*** Opening of Data in this exercise ***

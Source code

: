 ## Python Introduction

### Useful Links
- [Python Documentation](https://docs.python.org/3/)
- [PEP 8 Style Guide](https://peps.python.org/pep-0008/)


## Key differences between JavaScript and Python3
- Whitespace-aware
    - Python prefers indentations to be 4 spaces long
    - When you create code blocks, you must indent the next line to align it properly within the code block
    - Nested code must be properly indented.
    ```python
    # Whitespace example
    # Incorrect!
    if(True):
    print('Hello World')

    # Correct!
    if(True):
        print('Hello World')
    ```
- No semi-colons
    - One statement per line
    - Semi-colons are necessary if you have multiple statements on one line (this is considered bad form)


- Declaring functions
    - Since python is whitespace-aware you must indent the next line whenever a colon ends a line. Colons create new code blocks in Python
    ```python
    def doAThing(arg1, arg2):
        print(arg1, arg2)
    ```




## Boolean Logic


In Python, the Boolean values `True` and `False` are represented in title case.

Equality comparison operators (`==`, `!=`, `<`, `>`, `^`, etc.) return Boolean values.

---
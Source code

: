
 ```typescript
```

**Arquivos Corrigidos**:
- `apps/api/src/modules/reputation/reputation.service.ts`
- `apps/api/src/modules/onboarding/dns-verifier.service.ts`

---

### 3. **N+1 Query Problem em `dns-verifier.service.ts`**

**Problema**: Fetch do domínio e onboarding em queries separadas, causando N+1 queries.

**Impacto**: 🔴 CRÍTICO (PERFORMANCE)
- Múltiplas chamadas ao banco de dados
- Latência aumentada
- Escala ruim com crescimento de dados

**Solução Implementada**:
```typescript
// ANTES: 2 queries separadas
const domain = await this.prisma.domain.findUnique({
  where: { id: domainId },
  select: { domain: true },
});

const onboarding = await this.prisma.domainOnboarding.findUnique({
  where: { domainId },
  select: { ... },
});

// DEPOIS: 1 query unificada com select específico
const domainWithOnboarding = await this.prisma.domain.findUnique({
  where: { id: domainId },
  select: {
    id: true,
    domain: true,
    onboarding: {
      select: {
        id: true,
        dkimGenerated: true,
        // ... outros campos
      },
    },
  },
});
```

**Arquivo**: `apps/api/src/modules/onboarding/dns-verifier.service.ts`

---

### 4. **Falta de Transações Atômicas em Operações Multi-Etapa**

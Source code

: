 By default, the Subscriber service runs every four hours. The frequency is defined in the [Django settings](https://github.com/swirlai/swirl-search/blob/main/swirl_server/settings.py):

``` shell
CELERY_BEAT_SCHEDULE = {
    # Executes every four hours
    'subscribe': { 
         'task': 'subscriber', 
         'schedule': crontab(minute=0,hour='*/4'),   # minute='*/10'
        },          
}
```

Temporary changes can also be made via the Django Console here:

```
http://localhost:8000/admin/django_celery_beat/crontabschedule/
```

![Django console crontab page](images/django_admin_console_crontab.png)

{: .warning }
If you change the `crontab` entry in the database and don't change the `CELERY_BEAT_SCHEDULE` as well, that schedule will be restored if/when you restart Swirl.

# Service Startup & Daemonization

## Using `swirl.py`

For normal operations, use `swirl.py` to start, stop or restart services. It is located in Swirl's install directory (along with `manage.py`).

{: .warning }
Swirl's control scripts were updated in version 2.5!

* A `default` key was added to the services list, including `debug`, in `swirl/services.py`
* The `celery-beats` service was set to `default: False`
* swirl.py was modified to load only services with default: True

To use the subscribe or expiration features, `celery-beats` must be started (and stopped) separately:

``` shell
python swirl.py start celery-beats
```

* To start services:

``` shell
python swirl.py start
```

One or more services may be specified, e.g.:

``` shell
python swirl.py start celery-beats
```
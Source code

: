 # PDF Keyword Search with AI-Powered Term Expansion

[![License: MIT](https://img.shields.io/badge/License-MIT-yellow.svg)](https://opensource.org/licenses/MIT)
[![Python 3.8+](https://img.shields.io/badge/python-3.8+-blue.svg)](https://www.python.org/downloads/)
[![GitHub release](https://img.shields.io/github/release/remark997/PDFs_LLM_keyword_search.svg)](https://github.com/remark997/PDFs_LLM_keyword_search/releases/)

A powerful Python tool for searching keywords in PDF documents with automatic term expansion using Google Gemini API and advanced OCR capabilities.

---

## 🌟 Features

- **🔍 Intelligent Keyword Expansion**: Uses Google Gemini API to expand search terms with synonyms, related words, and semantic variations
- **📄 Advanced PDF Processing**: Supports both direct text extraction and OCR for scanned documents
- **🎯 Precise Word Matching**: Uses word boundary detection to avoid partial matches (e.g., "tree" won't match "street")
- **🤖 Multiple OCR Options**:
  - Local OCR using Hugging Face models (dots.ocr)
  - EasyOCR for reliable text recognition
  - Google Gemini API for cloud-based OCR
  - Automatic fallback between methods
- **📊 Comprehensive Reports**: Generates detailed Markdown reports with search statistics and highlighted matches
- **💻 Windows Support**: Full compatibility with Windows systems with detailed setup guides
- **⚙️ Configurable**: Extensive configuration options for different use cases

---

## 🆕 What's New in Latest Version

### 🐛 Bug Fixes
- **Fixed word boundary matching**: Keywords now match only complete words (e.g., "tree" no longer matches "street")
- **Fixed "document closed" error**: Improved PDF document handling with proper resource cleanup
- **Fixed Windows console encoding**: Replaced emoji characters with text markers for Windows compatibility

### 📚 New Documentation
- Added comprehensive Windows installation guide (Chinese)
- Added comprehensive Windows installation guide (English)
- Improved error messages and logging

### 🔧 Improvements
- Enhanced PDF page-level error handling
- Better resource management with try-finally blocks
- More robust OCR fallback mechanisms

*** Close of Data in this exercise ***

Description of the task =>
Give again, word for word, every line of the listing above from the one with "# Service Startup & Daemonization" to the one with "Swirl's control scripts", both inclusive, and nothing beyond them.

Response area =>
# Service Startup & Daemonization

## Using `swirl.py`

For normal operations, use `swirl.py` to start, stop or restart services. It is located in Swirl's install directory (along with `manage.py`).

{: .warning }
Swirl's control scripts were updated in version 2.5!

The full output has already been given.